Where Have I Been?

Saturday, 22 April 2017

I'm not entirely sure when I lost myself in the blogging world - When the words I typed on the screen became so vague, so empty.

I saw bloggers' upon bloggers' surrounding me, becoming successful and becoming absorbed into a world that I could not keep up with.
The latest products, the exciting brand collabs, the five star restaurant reviews - all of which I have no grasp of, no understanding of, and that I feel universes away from ever achieving.

Which is when I realised. I've become so misguided, so lost, because I'm turning round in circles in a maze that only be navigated in sharp corners. 
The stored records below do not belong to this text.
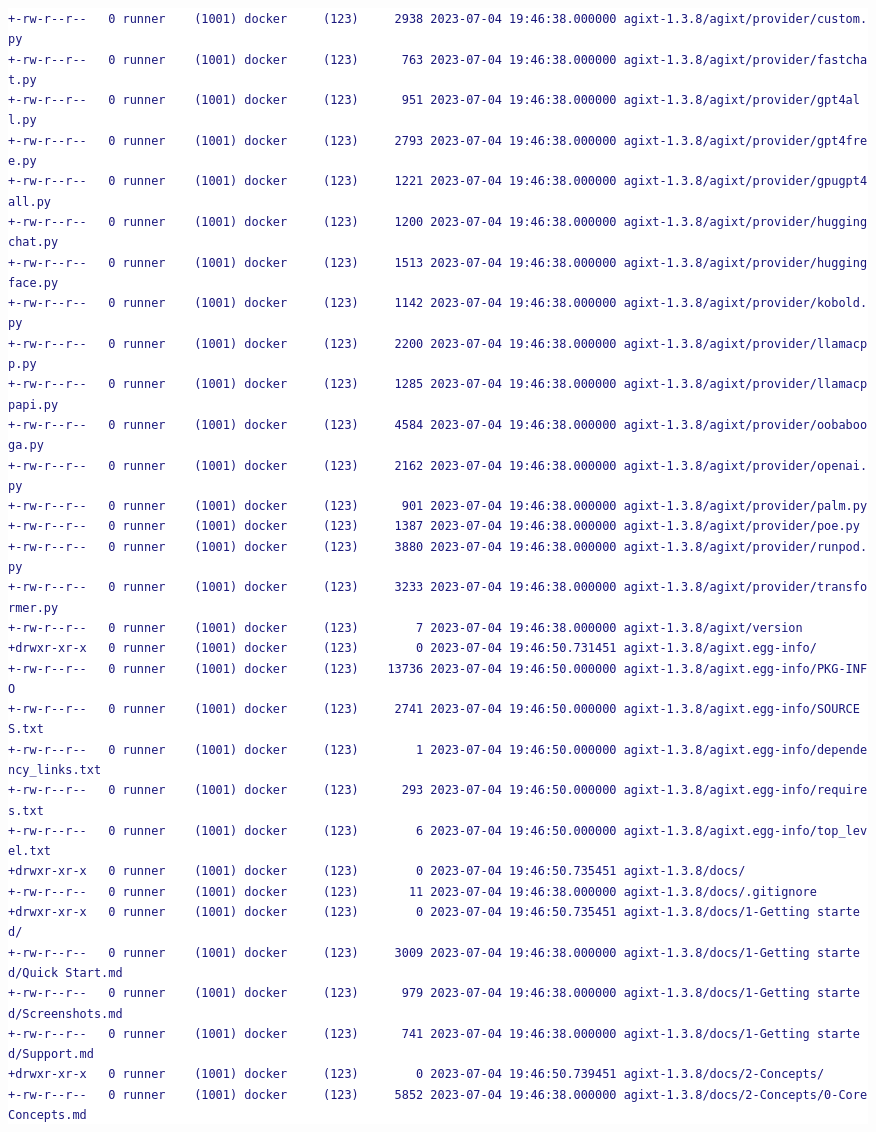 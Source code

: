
```diff
+-rw-r--r--   0 runner    (1001) docker     (123)     2938 2023-07-04 19:46:38.000000 agixt-1.3.8/agixt/provider/custom.py
+-rw-r--r--   0 runner    (1001) docker     (123)      763 2023-07-04 19:46:38.000000 agixt-1.3.8/agixt/provider/fastchat.py
+-rw-r--r--   0 runner    (1001) docker     (123)      951 2023-07-04 19:46:38.000000 agixt-1.3.8/agixt/provider/gpt4all.py
+-rw-r--r--   0 runner    (1001) docker     (123)     2793 2023-07-04 19:46:38.000000 agixt-1.3.8/agixt/provider/gpt4free.py
+-rw-r--r--   0 runner    (1001) docker     (123)     1221 2023-07-04 19:46:38.000000 agixt-1.3.8/agixt/provider/gpugpt4all.py
+-rw-r--r--   0 runner    (1001) docker     (123)     1200 2023-07-04 19:46:38.000000 agixt-1.3.8/agixt/provider/huggingchat.py
+-rw-r--r--   0 runner    (1001) docker     (123)     1513 2023-07-04 19:46:38.000000 agixt-1.3.8/agixt/provider/huggingface.py
+-rw-r--r--   0 runner    (1001) docker     (123)     1142 2023-07-04 19:46:38.000000 agixt-1.3.8/agixt/provider/kobold.py
+-rw-r--r--   0 runner    (1001) docker     (123)     2200 2023-07-04 19:46:38.000000 agixt-1.3.8/agixt/provider/llamacpp.py
+-rw-r--r--   0 runner    (1001) docker     (123)     1285 2023-07-04 19:46:38.000000 agixt-1.3.8/agixt/provider/llamacppapi.py
+-rw-r--r--   0 runner    (1001) docker     (123)     4584 2023-07-04 19:46:38.000000 agixt-1.3.8/agixt/provider/oobabooga.py
+-rw-r--r--   0 runner    (1001) docker     (123)     2162 2023-07-04 19:46:38.000000 agixt-1.3.8/agixt/provider/openai.py
+-rw-r--r--   0 runner    (1001) docker     (123)      901 2023-07-04 19:46:38.000000 agixt-1.3.8/agixt/provider/palm.py
+-rw-r--r--   0 runner    (1001) docker     (123)     1387 2023-07-04 19:46:38.000000 agixt-1.3.8/agixt/provider/poe.py
+-rw-r--r--   0 runner    (1001) docker     (123)     3880 2023-07-04 19:46:38.000000 agixt-1.3.8/agixt/provider/runpod.py
+-rw-r--r--   0 runner    (1001) docker     (123)     3233 2023-07-04 19:46:38.000000 agixt-1.3.8/agixt/provider/transformer.py
+-rw-r--r--   0 runner    (1001) docker     (123)        7 2023-07-04 19:46:38.000000 agixt-1.3.8/agixt/version
+drwxr-xr-x   0 runner    (1001) docker     (123)        0 2023-07-04 19:46:50.731451 agixt-1.3.8/agixt.egg-info/
+-rw-r--r--   0 runner    (1001) docker     (123)    13736 2023-07-04 19:46:50.000000 agixt-1.3.8/agixt.egg-info/PKG-INFO
+-rw-r--r--   0 runner    (1001) docker     (123)     2741 2023-07-04 19:46:50.000000 agixt-1.3.8/agixt.egg-info/SOURCES.txt
+-rw-r--r--   0 runner    (1001) docker     (123)        1 2023-07-04 19:46:50.000000 agixt-1.3.8/agixt.egg-info/dependency_links.txt
+-rw-r--r--   0 runner    (1001) docker     (123)      293 2023-07-04 19:46:50.000000 agixt-1.3.8/agixt.egg-info/requires.txt
+-rw-r--r--   0 runner    (1001) docker     (123)        6 2023-07-04 19:46:50.000000 agixt-1.3.8/agixt.egg-info/top_level.txt
+drwxr-xr-x   0 runner    (1001) docker     (123)        0 2023-07-04 19:46:50.735451 agixt-1.3.8/docs/
+-rw-r--r--   0 runner    (1001) docker     (123)       11 2023-07-04 19:46:38.000000 agixt-1.3.8/docs/.gitignore
+drwxr-xr-x   0 runner    (1001) docker     (123)        0 2023-07-04 19:46:50.735451 agixt-1.3.8/docs/1-Getting started/
+-rw-r--r--   0 runner    (1001) docker     (123)     3009 2023-07-04 19:46:38.000000 agixt-1.3.8/docs/1-Getting started/Quick Start.md
+-rw-r--r--   0 runner    (1001) docker     (123)      979 2023-07-04 19:46:38.000000 agixt-1.3.8/docs/1-Getting started/Screenshots.md
+-rw-r--r--   0 runner    (1001) docker     (123)      741 2023-07-04 19:46:38.000000 agixt-1.3.8/docs/1-Getting started/Support.md
+drwxr-xr-x   0 runner    (1001) docker     (123)        0 2023-07-04 19:46:50.739451 agixt-1.3.8/docs/2-Concepts/
+-rw-r--r--   0 runner    (1001) docker     (123)     5852 2023-07-04 19:46:38.000000 agixt-1.3.8/docs/2-Concepts/0-Core Concepts.md
```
I didn't start blogging to be successful, in any sense of the word. I didn't begin blogging because it would bring me opportunities nor a lifestyle that I (still) can't quite fit into. I started blogging because I enjoy writing my thoughts onto the screen - I enjoy being able to word thoughts with my fingers in a way my tongue will never have the strength to conjure from the jumble in my head.

I love writing from my heart. Spilling my guts onto a keyboard  that somehow just seems to understand the flow of my fingertips, collects individual letters and stores and shapes them in a way that I could never voice out loud.
I've never quite understand how that is, how I can be so utterly rubbish at speaking out loud, at saying things I feel, but I'm able to pour out so openly with a few audible tip-taps.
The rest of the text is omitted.